Tuesday, 3 July 2018
Establishment of Special Joint Committee on Climate Action: Motion
The outcome of the Citizens' Assembly on the environment, as it was on the eighth amendment, shows how progressive ordinary people are when asked their opinions about issues and how it contrasts very favourably with the attitudes of the political establishment. What struck me strongest was the 98% who said that climate change should be put centre stage in policy making. That cannot be done by tinkering around the edges. It cannot be done with some electric cars or with some consumption charges. It has to be done with a radical break in terms of how our society is organised in the areas of energy, agriculture and in transport centrally.
How radical a break is needed is reflected in the report that came out last week from the Climate Action Network that is utterly damning in terms of the approach of the Government. It has all the EU countries listed and grouped into the good, the bad and the ugly. Estonia, Ireland and Poland rank lowest in the ugly category because of their stiff opposition to climate action nationally and in the European Union. They are ranked second lowest in the EU, confirming what the former Taoiseach, Deputy Enda Kenny, said - incredibly, in Paris when the Paris Agreement was being signed - that climate change is not a priority for Ireland. Unfortunately, that remains the case.
On energy, we currently have five times as many known fossil fuels as can be burned without the temperature rising above 2o Celsius. The idea that we should be issuing any more exploration licences is utterly mad and, therefore, the Government should drop its opposition to the Bill proposing that fossil fuels be kept in the ground sponsored by Deputy Bríd Smith and the Solidarity-People Before Profit alliance.
Only last week, the Minister of State, Deputy Kyne, spoke about the need for an increase in drilling and the realisation of our oil and gas potential. We need there to be an end to the use of fossil fuels and a radical shift to renewable energies.

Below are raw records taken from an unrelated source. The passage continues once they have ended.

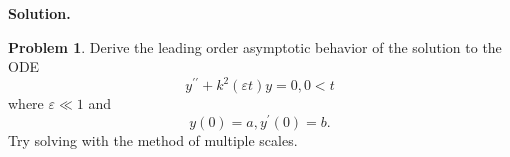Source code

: \documentclass[a4paper]{book}
\newenvironment{solution}%
{\noindent\textbf{Solution.}}%
{\qedhere}
\numberwithin{equation}{chapter}
\theoremstyle{definition}
\newtheorem{pro}[exm]{Problem}
\begin{document}
\begin{solution}
  
\end{solution}


\begin{pro}
  Derive the leading order asymptotic behavior of the solution to the ODE
  \[y^{\prime \prime} + k^2(\varepsilon t)y = 0, 0 < t\]
  where $\varepsilon \ll 1$ and
  \[y(0) = a, y^\prime(0) = b.\]
  Try solving with the method of multiple scales.
\end{pro}
\end{document}

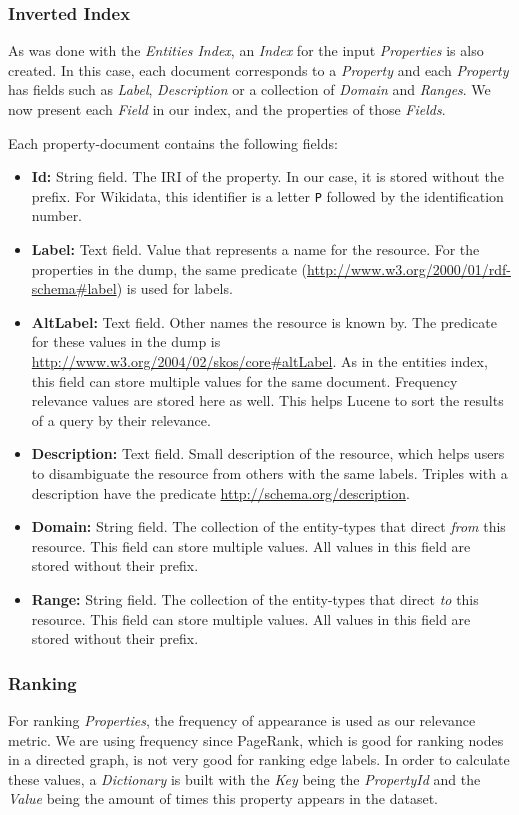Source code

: \subsubsection{Inverted Index}
As  was done with the \textit{Entities Index}, an \textit{Index} for the input \textit{Properties} is also created. In this case, each document corresponds to a \textit{Property} and each \textit{Property} has fields such as \textit{Label}, \textit{Description} or a collection of \textit{Domain} and \textit{Ranges}. 
We now present each \textit{Field} in our index, and the properties of those \textit{Fields}.

Each property-document contains the following fields:
\begin{itemize}
    \item \textbf{Id:} String field. The IRI of the property. In our case, it is  stored without the prefix. For Wikidata, this identifier is a letter \texttt{P} followed by the identification number.
    \item \textbf{Label:} Text field.  Value that represents a name for the resource.  For the properties in the dump, the same predicate (\url{http://www.w3.org/2000/01/rdf-schema#label}) is used for labels. 
    \item \textbf{AltLabel:} Text field. Other names the resource is known by. The predicate for these values in the dump is \url{http://www.w3.org/2004/02/skos/core#altLabel}. As in the entities index, this field can store multiple values for the same document. Frequency relevance values are stored here as well. This helps Lucene to sort the results of a query by their relevance.
    \item \textbf{Description:} Text field. Small description of the resource, which helps users to disambiguate the resource from others with the same labels. Triples with a description have the predicate \url{http://schema.org/description}.
    \item \textbf{Domain:} String field. The collection of the entity-types that direct \textit{from} this resource. This field can store multiple values. All values in this field are stored without their prefix.
    \item \textbf{Range:} String field. The collection of the entity-types that direct \textit{to} this resource. This field can store multiple values. All values in this field are stored without their prefix.
\end{itemize}

\subsubsection{Ranking}
For ranking \textit{Properties}, the frequency of appearance is used as our relevance metric. 
We are using frequency since PageRank, which is good for ranking nodes in a directed graph, is not very good for ranking edge labels.
In order to calculate these values, a \textit{Dictionary} is built with the \textit{Key} being the \textit{PropertyId} and the \textit{Value} being the amount of times this property appears in the dataset.

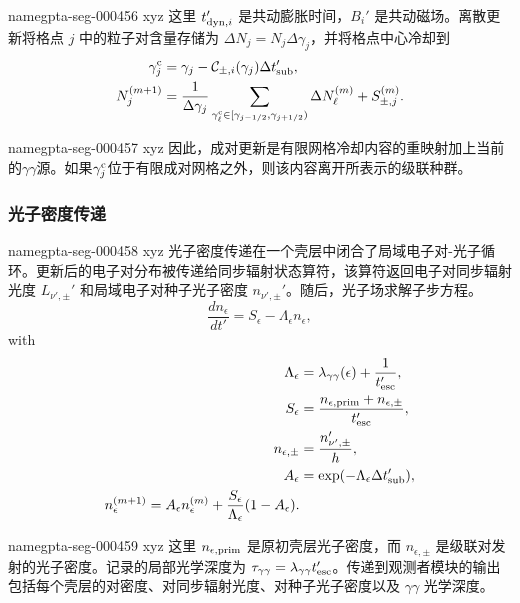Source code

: \documentclass[twocolumn]{aastex702}
\makeatletter
\providecommand{\gptareaderanchor}[1]{\pdfdest name{#1} xyz}%
\providecommand{\gptareaderanchor}[1]{\special{pdf:dest (#1) [ @thispage /XYZ @xpos @ypos null ]}}%
\makeatother
\begin{document}
\gptareaderanchor{gpta-seg-000456}%
这里 \(t'_{{\rm dyn},i}\) 是共动膨胀时间，\(B_i'\) 是共动磁场。离散更新将格点 \(j\) 中的粒子对含量存储为 \(\Delta N_j=N_j\Delta\gamma_j\)，并将格点中心冷却到
\begin{equation}
\begin{aligned}
\gamma_j^{\rm c}
&=\gamma_j-\mathcal{C}_{\pm,i}(\gamma_j)\Delta t'_{\rm sub},\\
N_j^{(m+1)}
&=
\frac{1}{\Delta\gamma_j}
\sum_{\gamma_\ell^{\rm c}\in[\gamma_{j-1/2},\gamma_{j+1/2})}
\Delta N_\ell^{(m)}
+S_{\pm,j}^{(m)} .
\end{aligned}
\end{equation}

\gptareaderanchor{gpta-seg-000457}%
因此，成对更新是有限网格冷却内容的重映射加上当前的\(\gamma\gamma\)源。如果\(\gamma_j^{\rm c}\)位于有限成对网格之外，则该内容离开所表示的级联种群。

\subsubsection{光子密度传递}


\gptareaderanchor{gpta-seg-000458}%
光子密度传递在一个壳层中闭合了局域电子对-光子循环。更新后的电子对分布被传递给同步辐射状态算符，该算符返回电子对同步辐射光度 \(L_{\nu',\pm}'\) 和局域电子对种子光子密度 \(n_{\nu',\pm}'\)。随后，光子场求解子步方程。
\begin{equation}
\frac{dn_\epsilon}{dt'}=
S_\epsilon-\Lambda_\epsilon n_\epsilon,
\end{equation}
with
\begin{equation}
\begin{aligned}
\Lambda_\epsilon&=\lambda_{\gamma\gamma}(\epsilon)+\frac{1}{t'_{\rm esc}},\\
S_\epsilon&=\frac{n_{\epsilon,{\rm prim}}+n_{\epsilon,\pm}}{t'_{\rm esc}},\\
n_{\epsilon,\pm}&=\frac{n_{\nu',\pm}'}{h},\\
A_\epsilon&=\exp(-\Lambda_\epsilon\Delta t'_{\rm sub}),\\
n_\epsilon^{(m+1)}=
A_\epsilon n_\epsilon^{(m)}
+\frac{S_\epsilon}{\Lambda_\epsilon}(1-A_\epsilon).
\end{aligned}
\end{equation}

\gptareaderanchor{gpta-seg-000459}%
这里 \(n_{\epsilon,{\rm prim}}\) 是原初壳层光子密度，而 \(n_{\epsilon,\pm}\) 是级联对发射的光子密度。记录的局部光学深度为 \(\tau_{\gamma\gamma}=\lambda_{\gamma\gamma}t'_{\rm esc}\)。传递到观测者模块的输出包括每个壳层的对密度、对同步辐射光度、对种子光子密度以及 \(\gamma\gamma\) 光学深度。
\end{document}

On transport, the push for the shift to electric cars is not the answer. I am for electric cars. They are better than petrol cars but the issue is the mode of transport, the way that people move from place to place. Massive investment in public transport is required to make it more accessible, realistic, achievable and affordable for people to use as a mode of travel. The example of Estonia is worth considering. It now has free public transport across the country. We estimated in our last budget proposal that it would take €500 million to halve the cost of public transport.
On the point about agriculture, Ireland is unusual in that agriculture, as opposed to transport, is the number one emitter in this regard. Having 6.7 million cows in Ireland currently using over 150 l of water each is not a sustainable model of organising agriculture and we need a break from that.